# fallen comb



## bamajenk (Apr 24, 2014)

This is my 1st year of my top bar hive. The bees came from a local swarm. The bees are doing great, the hive is expanding. The combs have been filling with pollen and honey, and I've got tons of new breed cells. My goal with this hive was to get an introduction, provide extra pollination to my property, and not worry too much about honey this year.
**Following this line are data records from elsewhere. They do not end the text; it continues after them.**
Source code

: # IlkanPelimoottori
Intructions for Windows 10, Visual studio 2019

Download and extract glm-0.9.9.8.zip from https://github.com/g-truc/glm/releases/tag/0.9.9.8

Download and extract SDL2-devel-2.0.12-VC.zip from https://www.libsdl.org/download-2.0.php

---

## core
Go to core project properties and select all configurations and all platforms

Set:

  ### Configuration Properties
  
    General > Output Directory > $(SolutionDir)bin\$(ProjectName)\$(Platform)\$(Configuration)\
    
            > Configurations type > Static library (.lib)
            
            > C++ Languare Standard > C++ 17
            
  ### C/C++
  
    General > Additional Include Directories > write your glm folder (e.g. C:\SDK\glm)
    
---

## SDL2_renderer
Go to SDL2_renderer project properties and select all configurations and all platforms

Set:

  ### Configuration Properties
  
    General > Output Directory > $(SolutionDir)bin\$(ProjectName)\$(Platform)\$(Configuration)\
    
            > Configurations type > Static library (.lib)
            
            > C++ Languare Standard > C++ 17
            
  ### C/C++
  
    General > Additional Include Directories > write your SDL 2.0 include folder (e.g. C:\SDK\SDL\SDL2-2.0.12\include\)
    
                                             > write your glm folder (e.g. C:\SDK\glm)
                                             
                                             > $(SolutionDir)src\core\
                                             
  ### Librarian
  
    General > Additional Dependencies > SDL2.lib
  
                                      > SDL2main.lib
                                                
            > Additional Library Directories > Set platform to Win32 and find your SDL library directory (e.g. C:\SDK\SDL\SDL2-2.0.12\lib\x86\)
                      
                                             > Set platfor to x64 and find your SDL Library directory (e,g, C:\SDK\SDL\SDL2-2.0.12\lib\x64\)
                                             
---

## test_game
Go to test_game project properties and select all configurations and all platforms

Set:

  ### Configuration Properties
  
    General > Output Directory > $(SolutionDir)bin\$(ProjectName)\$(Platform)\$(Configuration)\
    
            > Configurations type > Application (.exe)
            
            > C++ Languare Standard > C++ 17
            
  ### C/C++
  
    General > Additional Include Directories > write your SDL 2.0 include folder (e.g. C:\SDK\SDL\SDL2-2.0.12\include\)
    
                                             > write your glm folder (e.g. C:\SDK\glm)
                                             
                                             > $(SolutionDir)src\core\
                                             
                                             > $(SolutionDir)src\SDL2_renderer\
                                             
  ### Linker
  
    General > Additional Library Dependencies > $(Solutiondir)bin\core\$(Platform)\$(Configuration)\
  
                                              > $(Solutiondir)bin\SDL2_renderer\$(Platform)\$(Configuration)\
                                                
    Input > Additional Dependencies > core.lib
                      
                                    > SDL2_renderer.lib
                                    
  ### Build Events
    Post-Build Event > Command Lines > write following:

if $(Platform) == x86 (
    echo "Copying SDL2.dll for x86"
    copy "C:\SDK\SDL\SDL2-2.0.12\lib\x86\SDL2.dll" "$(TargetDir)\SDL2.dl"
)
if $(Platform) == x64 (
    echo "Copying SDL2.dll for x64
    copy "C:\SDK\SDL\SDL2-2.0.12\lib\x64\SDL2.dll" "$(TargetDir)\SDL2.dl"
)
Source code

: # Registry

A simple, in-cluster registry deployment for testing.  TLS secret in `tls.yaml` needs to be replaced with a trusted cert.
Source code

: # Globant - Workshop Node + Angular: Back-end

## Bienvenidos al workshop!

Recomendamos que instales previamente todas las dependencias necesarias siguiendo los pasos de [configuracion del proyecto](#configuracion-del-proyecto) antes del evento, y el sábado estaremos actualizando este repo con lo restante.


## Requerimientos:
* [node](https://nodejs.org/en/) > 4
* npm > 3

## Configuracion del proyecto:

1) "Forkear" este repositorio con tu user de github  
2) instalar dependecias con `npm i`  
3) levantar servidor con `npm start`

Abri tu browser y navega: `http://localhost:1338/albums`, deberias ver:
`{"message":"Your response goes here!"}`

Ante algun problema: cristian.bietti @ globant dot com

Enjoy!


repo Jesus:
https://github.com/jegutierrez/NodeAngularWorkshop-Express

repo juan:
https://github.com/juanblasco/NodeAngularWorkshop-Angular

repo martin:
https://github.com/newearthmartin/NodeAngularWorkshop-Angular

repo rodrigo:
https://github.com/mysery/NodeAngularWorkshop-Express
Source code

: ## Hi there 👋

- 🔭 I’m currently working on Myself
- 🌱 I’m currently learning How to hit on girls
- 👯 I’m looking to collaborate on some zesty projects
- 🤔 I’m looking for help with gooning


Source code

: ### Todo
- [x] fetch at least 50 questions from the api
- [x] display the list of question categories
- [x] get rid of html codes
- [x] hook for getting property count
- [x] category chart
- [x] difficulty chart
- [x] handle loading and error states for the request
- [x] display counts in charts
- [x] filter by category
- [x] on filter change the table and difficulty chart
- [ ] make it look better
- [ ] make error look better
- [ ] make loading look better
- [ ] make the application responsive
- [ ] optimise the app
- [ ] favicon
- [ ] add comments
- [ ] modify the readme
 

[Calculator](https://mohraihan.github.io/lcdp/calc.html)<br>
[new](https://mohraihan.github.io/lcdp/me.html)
There's been a lot of cross combing, which I'm not too worried about (If they want to live that way, that good too.) But, we've had hotter than normal weather and last week I saw that 6-8 combs fell off the bars! They are laying side by side. The bees don't seem to mind...it actually looks like they are expanding their operations!

I've tried a couple things to re-attach the combs to the bars (string, no. tying up a comb between a top & bottom bar, worked somewhat.) I bought some plastic hair clip/grippers today, but the bees look even more happy on the downed comb, so I didn't upset the apple cart.

Any advice? I hate to overly disturb the bees, and they seem happy. Would it be easier to rework the hive over the winter when they are less active? Should I rework the bees into a Langstroth? Should I just let them bee?


----------



## Rader Sidetrack (Nov 30, 2011)

Welcome to Beesource!

Leaving the comb on the bottom of the hive may work for the _bees_, but it will make _your _future hive work more difficult.

Here is one neat idea for dealing with loose comb:










from this thread: http://www.beesource.com/forums/showthread.php?267360-Using-hairclips


----------



## ruthiesbees (Aug 27, 2013)

I tried Rader's trick. I found that unless the comb was butted up against the top bar that the bees were not too interested in it. It ended up being taken over by small hive beetles. I have had some success with masking tape and combs as long as it is not heavy honey comb. You really should take care of the comb now so that come spring they are ready to go to work (even if that means removing it from the hive).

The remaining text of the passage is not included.